=== Section Start ===

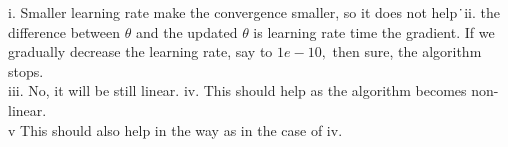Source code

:\begin{answer}

i. Smaller learning rate make the convergence smaller, so it does not help\.\
ii. the difference between $\theta$ and the updated $\theta$ is learning rate time the gradient.
If we gradually decrease the learning rate, say to $1e-10,$ then sure, the algorithm stops.\\
iii. No, it will be still linear.
iv. This should help as the algorithm becomes non-linear.\\
v This should also help in the way as in the case of iv.
\end{answer}
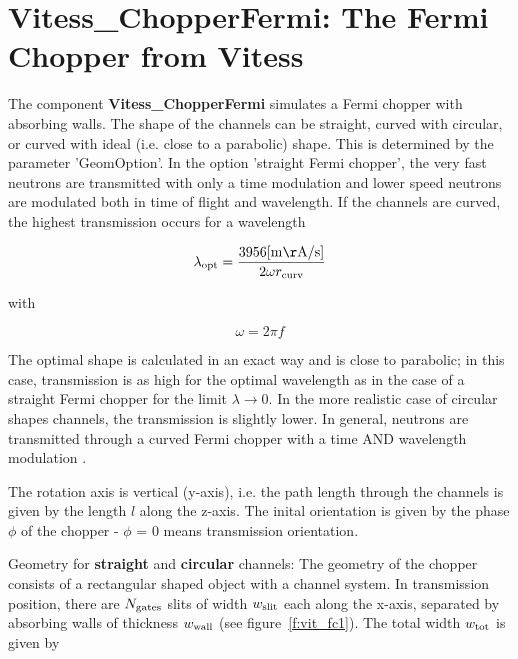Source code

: 
\section{Vitess\_ChopperFermi: The Fermi Chopper from Vitess}
\label{s:vit_fc}



The component {\bf Vitess\_ChopperFermi} simulates a Fermi chopper with absorbing walls.
The shape of the channels can be straight, curved with circular, or curved with ideal
(i.e. close to a parabolic) shape.
This is determined by the parameter 'GeomOption'. In the option 'straight Fermi
chopper', the very fast neutrons are transmitted with only a time modulation and lower
speed neutrons are modulated both in time of flight and wavelength.
If the channels are curved, the highest transmission occurs for a wavelength

\begin{equation}
\lambda_{\rm opt} = \frac{3956 {\rm [m\AA/s]}}{2 \omega r_{\rm curv}}
\end{equation}

with

\begin{equation}
\omega = 2 \pi f
\end{equation}

The optimal shape is calculated in an exact way and is close to parabolic; in this
case, transmission is as high for the optimal wavelength as in the case of a straight
Fermi chopper for the limit $\lambda \rightarrow 0$.
In the more realistic case of circular shapes channels, the transmission is slightly
lower. In general, neutrons are transmitted through a curved Fermi chopper with a time
AND wavelength modulation .

The rotation axis is vertical (y-axis), i.e. the path length through the channels is
given by the length $l$ along the z-axis. The inital orientation is given by the phase
$\phi$ of the chopper - $\phi$ = 0 means transmission orientation.

Geometry for {\bf straight} and {\bf circular} channels:
The geometry of the chopper consists of a rectangular shaped object with a channel
system. In transmission position, there are $N_{\rm gates}$ slits of width $w_{\rm slit}$
each along the x-axis, separated by absorbing walls of thickness $w_{\rm wall}$
(see figure~\ref{f:vit_fc1}). The total width $w_{\rm tot}$ is given by

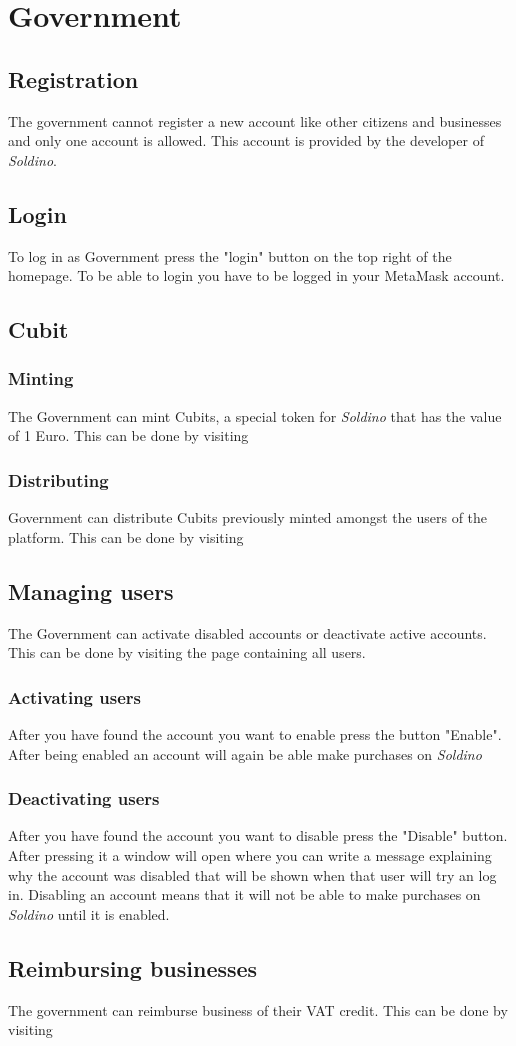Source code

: \section{Government}
	\subsection{Registration}
	The government cannot register a new account like other citizens and 
	businesses and only one account is allowed. This account is provided 
	by the developer of \textit{Soldino}.
	\subsection{Login}
	To log in as Government press the "login" button on the top right of the 
	homepage. To be able to 
	login you have to be logged in your MetaMask account.
	\subsection{Cubit}
		\subsubsection{Minting}
		The Government can mint Cubits, a special token for \textit{Soldino} 
		that has the value of 1 Euro. This can be done by visiting 
		
		\subsubsection{Distributing}
		Government can distribute Cubits previously minted amongst the users of 
		the platform. This can be done by visiting 
		
	\subsection{Managing users}
	The Government can activate disabled accounts or deactivate active accounts.
	This can be done by visiting the page containing all users.
		\subsubsection{Activating users}
		After you have found the account you want to enable press the button 
		"Enable". After being enabled an account will again be able make purchases
		on \textit{Soldino}
		
		\subsubsection{Deactivating users}
		After you have found the account you want to disable press the 
		"Disable" button. After pressing it a window will open where you can 
		write a	message explaining why the account was disabled that will be 
		shown when that user will try an log in. Disabling an account 
		means that it will not be able to make purchases on \textit{Soldino} 
		until it is enabled.
		
	\subsection{Reimbursing businesses}
	The government can reimburse business of their VAT credit. This can be done 
	by visiting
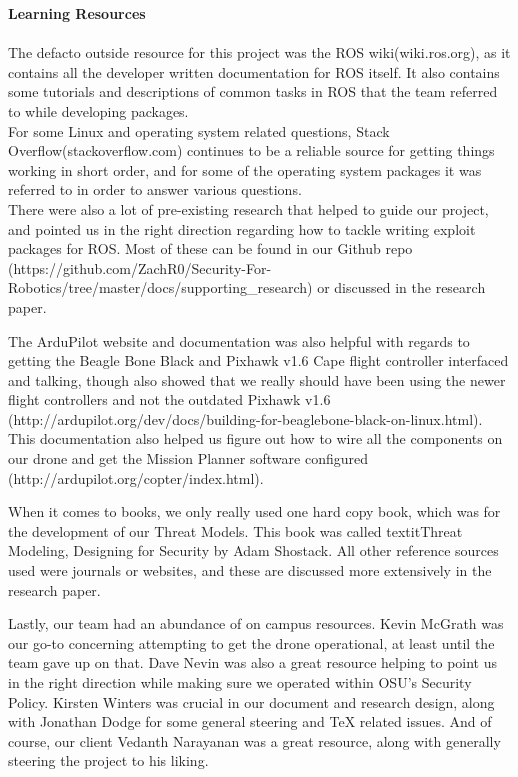 \documentclass[IEEEtran,letterpaper,10pt,notitlepage,draftclsnofoot,onecolumn]{article}
\begin{document}
\LARGE\textbf{Learning Resources\\ \\}\normalsize
The defacto outside resource for this project was the ROS wiki\cite{ROSWIKI}(wiki.ros.org), as it
contains all the developer written documentation for ROS itself. It also
contains some tutorials and descriptions of common tasks in ROS that the
team referred to while developing packages.\\
For some Linux and operating system related questions, Stack Overflow\cite{SO}(stackoverflow.com)
continues to be a reliable source for getting things working in short order, and
for some of the operating system packages it was referred to in order to answer
various questions.\\
There were also a lot of pre-existing research that helped to guide our project, and pointed us in the right
direction regarding how to tackle writing exploit packages for ROS. Most of these can be found in our Github
repo \cite{GitRepoSupporting}(https://github.com/ZachR0/Security-For-Robotics/tree/master/docs/supporting\_research) or discussed in the research paper.

The ArduPilot website and documentation was also helpful with regards to getting the Beagle Bone Black and
Pixhawk v1.6 Cape flight controller interfaced and talking, though also showed that we really should have been
using the newer flight controllers and not the outdated Pixhawk v1.6 \cite{ArduProjectDevDocs}(http://ardupilot.org/dev/docs/building-for-beaglebone-black-on-linux.html). This
documentation also helped us figure out how to wire all the components on our drone and get the Mission Planner software configured \cite{ArduProjectDocs}(http://ardupilot.org/copter/index.html).

When it comes to books, we only really used one hard copy book, which was for the development of our Threat Models.
This book was called textit{Threat Modeling, Designing for Security} by Adam Shostack. \cite{TMDS}
All other reference sources used were journals or websites, and these are discussed more extensively in the research paper.

Lastly, our team had an abundance of on campus resources. Kevin McGrath was our go-to
concerning attempting to get the drone operational, at least until the team gave up on
that. Dave Nevin was also a great resource helping to point us in the right direction while making sure
we operated within OSU's Security Policy.
Kirsten Winters was crucial in our document and research design, along with Jonathan
Dodge for some general steering and TeX related issues. And of course, our client Vedanth
Narayanan was a great resource, along with generally steering the project to his liking.

{}

\end{document}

=== Section End ===

◆ **WORK TASK**
Tally the lines of the records that hold the word "have" and output only the total.

◆ **RESULT**
4